Start of Data extracts

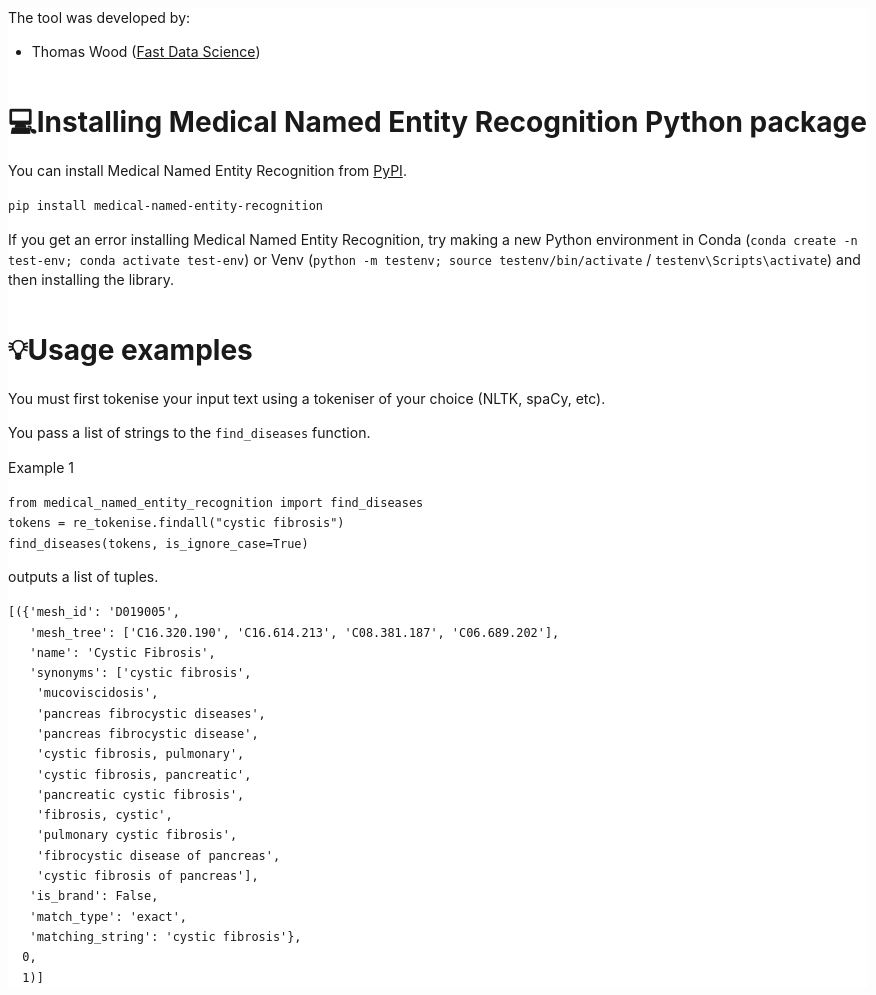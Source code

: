 The tool was developed by:

* Thomas Wood ([Fast Data Science](https://fastdatascience.com))

# 💻Installing Medical Named Entity Recognition Python package

You can install Medical Named Entity Recognition from [PyPI](https://pypi.org/project/drug-named-entity-recognition).

```
pip install medical-named-entity-recognition
```

If you get an error installing Medical Named Entity Recognition, try making a new Python environment in Conda (`conda create -n test-env; conda activate test-env`) or Venv (`python -m testenv; source testenv/bin/activate` / `testenv\Scripts\activate`) and then installing the library.

# 💡Usage examples

You must first tokenise your input text using a tokeniser of your choice (NLTK, spaCy, etc).

You pass a list of strings to the `find_diseases` function.

Example 1

```
from medical_named_entity_recognition import find_diseases
tokens = re_tokenise.findall("cystic fibrosis")
find_diseases(tokens, is_ignore_case=True)
```

outputs a list of tuples.

```
[({'mesh_id': 'D019005',
   'mesh_tree': ['C16.320.190', 'C16.614.213', 'C08.381.187', 'C06.689.202'],
   'name': 'Cystic Fibrosis',
   'synonyms': ['cystic fibrosis',
    'mucoviscidosis',
    'pancreas fibrocystic diseases',
    'pancreas fibrocystic disease',
    'cystic fibrosis, pulmonary',
    'cystic fibrosis, pancreatic',
    'pancreatic cystic fibrosis',
    'fibrosis, cystic',
    'pulmonary cystic fibrosis',
    'fibrocystic disease of pancreas',
    'cystic fibrosis of pancreas'],
   'is_brand': False,
   'match_type': 'exact',
   'matching_string': 'cystic fibrosis'},
  0,
  1)]
```
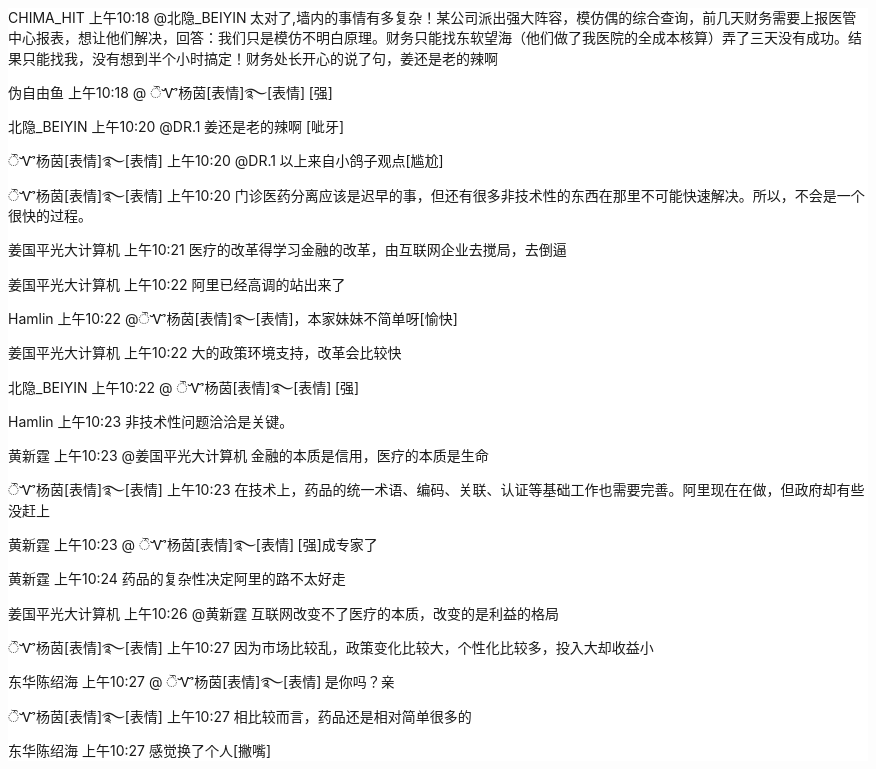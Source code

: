 CHIMA_HIT 上午10:18
@北隐_BEIYIN 太对了,墙内的事情有多复杂！某公司派出强大阵容，模仿偶的综合查询，前几天财务需要上报医管中心报表，想让他们解决，回答：我们只是模仿不明白原理。财务只能找东软望海（他们做了我医院的全成本核算）弄了三天没有成功。结果只能找我，没有想到半个小时搞定！财务处长开心的说了句，姜还是老的辣啊

伪自由鱼 上午10:18
@ ੌᏉ杨茵[表情]࿐[表情] [强]

北隐_BEIYIN 上午10:20
@DR.1 姜还是老的辣啊 [呲牙]

ੌᏉ杨茵[表情]࿐[表情] 上午10:20
@DR.1 以上来自小鸽子观点[尴尬]

ੌᏉ杨茵[表情]࿐[表情] 上午10:20
门诊医药分离应该是迟早的事，但还有很多非技术性的东西在那里不可能快速解决。所以，不会是一个很快的过程。

姜国平光大计算机 上午10:21
医疗的改革得学习金融的改革，由互联网企业去搅局，去倒逼

姜国平光大计算机 上午10:22
阿里已经高调的站出来了

Hamlin 上午10:22
@ੌᏉ杨茵[表情]࿐[表情]，本家妹妹不简单呀[愉快]

姜国平光大计算机 上午10:22
大的政策环境支持，改革会比较快

北隐_BEIYIN 上午10:22
@ ੌᏉ杨茵[表情]࿐[表情] [强]

Hamlin 上午10:23
非技术性问题洽洽是关键。

黄新霆 上午10:23
@姜国平光大计算机 金融的本质是信用，医疗的本质是生命

ੌᏉ杨茵[表情]࿐[表情] 上午10:23
在技术上，药品的统一术语、编码、关联、认证等基础工作也需要完善。阿里现在在做，但政府却有些没赶上

黄新霆 上午10:23
@ ੌᏉ杨茵[表情]࿐[表情] [强]成专家了

黄新霆 上午10:24
药品的复杂性决定阿里的路不太好走

姜国平光大计算机 上午10:26
@黄新霆 互联网改变不了医疗的本质，改变的是利益的格局

ੌᏉ杨茵[表情]࿐[表情] 上午10:27
因为市场比较乱，政策变化比较大，个性化比较多，投入大却收益小

东华陈绍海 上午10:27
@ ੌᏉ杨茵[表情]࿐[表情] 是你吗？亲

ੌᏉ杨茵[表情]࿐[表情] 上午10:27
相比较而言，药品还是相对简单很多的

东华陈绍海 上午10:27
感觉换了个人[撇嘴]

End of Data extracts

Report each line in the preceding entries that holds the string "pancreas".

● Output of the task:
    'pancreas fibrocystic diseases',
    'pancreas fibrocystic disease',
    'fibrocystic disease of pancreas',
    'cystic fibrosis of pancreas'],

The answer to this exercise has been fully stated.